In one episode, Cathy’s family throw her a surprise birthday party. Among the guests is her aunt, a woman whose face is contorted after repeated plastic surgeries, and she brags about still buying her clothes in the junior section. As the woman leaves the party, Cathy whispers in her ear, “It’s a privilege to grow old.”
It’s a sentence that has resonated with me. On any given day, my friends and I are a little too prone to moan about our wrinkles, to check the mirrors for gray hairs, and groan that it’s harder to lose weight than it once was. We take growing old for granted and bemoan its effects.
But everyday we’re reminded that growing old is not a given. On our own campus, in the past year, we’ve lost two faculty members in their prime with so much still to give. Our students who come to this country as refugees tell stories of lives where growing old is never taken for granted because it’s not likely to happen.
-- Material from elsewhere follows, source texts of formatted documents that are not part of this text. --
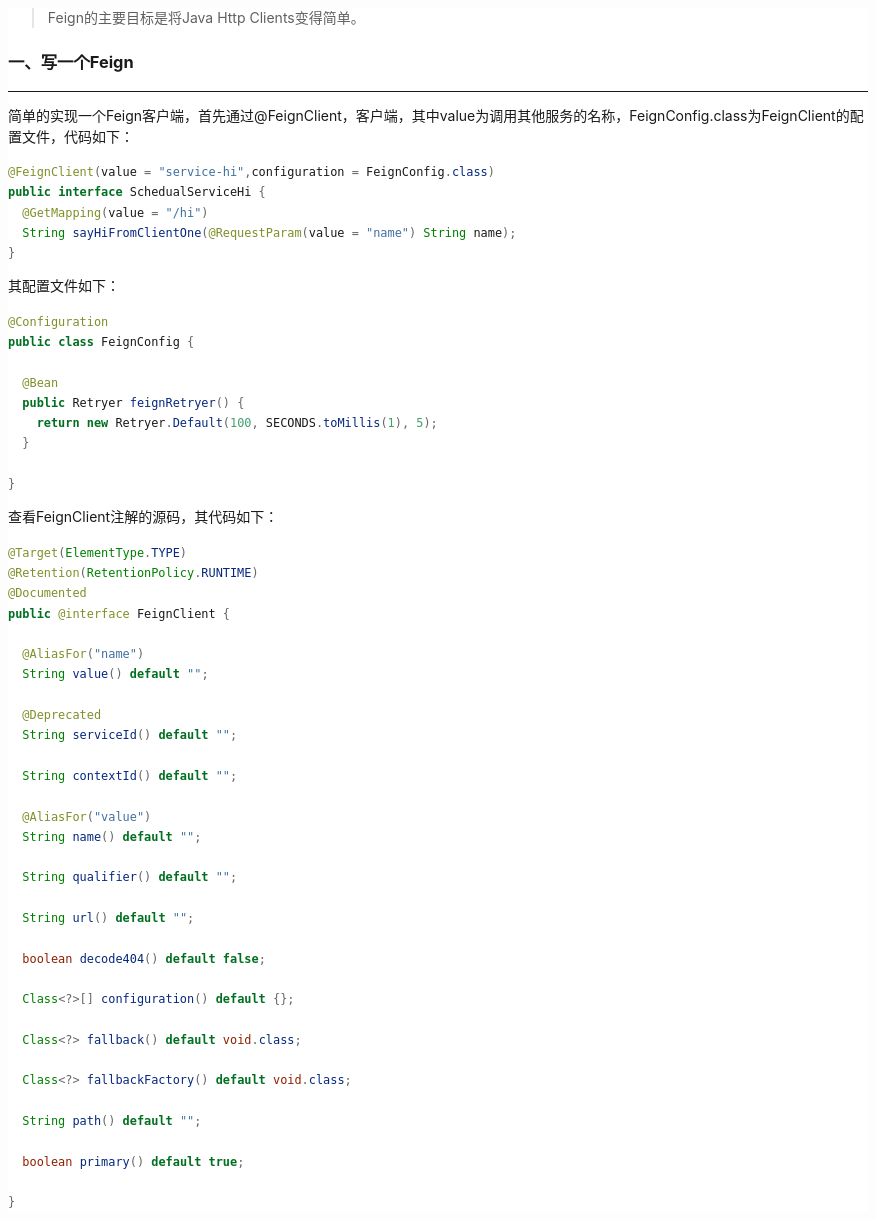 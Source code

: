 > Feign的主要目标是将Java Http Clients变得简单。



### 一、写一个Feign

---

简单的实现一个Feign客户端，首先通过@FeignClient，客户端，其中value为调用其他服务的名称，FeignConfig.class为FeignClient的配置文件，代码如下：

```java
@FeignClient(value = "service-hi",configuration = FeignConfig.class)
public interface SchedualServiceHi {
  @GetMapping(value = "/hi")
  String sayHiFromClientOne(@RequestParam(value = "name") String name);
}
```

其配置文件如下：

```java
@Configuration
public class FeignConfig {

  @Bean
  public Retryer feignRetryer() {
    return new Retryer.Default(100, SECONDS.toMillis(1), 5);
  }

}
```

查看FeignClient注解的源码，其代码如下：

```java
@Target(ElementType.TYPE)
@Retention(RetentionPolicy.RUNTIME)
@Documented
public @interface FeignClient {

  @AliasFor("name")
  String value() default "";

  @Deprecated
  String serviceId() default "";

  String contextId() default "";

  @AliasFor("value")
  String name() default "";

  String qualifier() default "";

  String url() default "";

  boolean decode404() default false;

  Class<?>[] configuration() default {};

  Class<?> fallback() default void.class;

  Class<?> fallbackFactory() default void.class;

  String path() default "";

  boolean primary() default true;

}
```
I once read of a saint (whose name I’ve forgotten) who said something like he was grateful to each person he met during the day for not killing him. Now I don’t know that we could even get out of bed each morning if we constantly thought of all the things that could go wrong–from crazy people, diseases, or accidents. Still, it’s good to remember every once in a while, in the midst of complaining about the wrinkles, the aches, and the saggy spots, that indeed it is a privilege to grow old.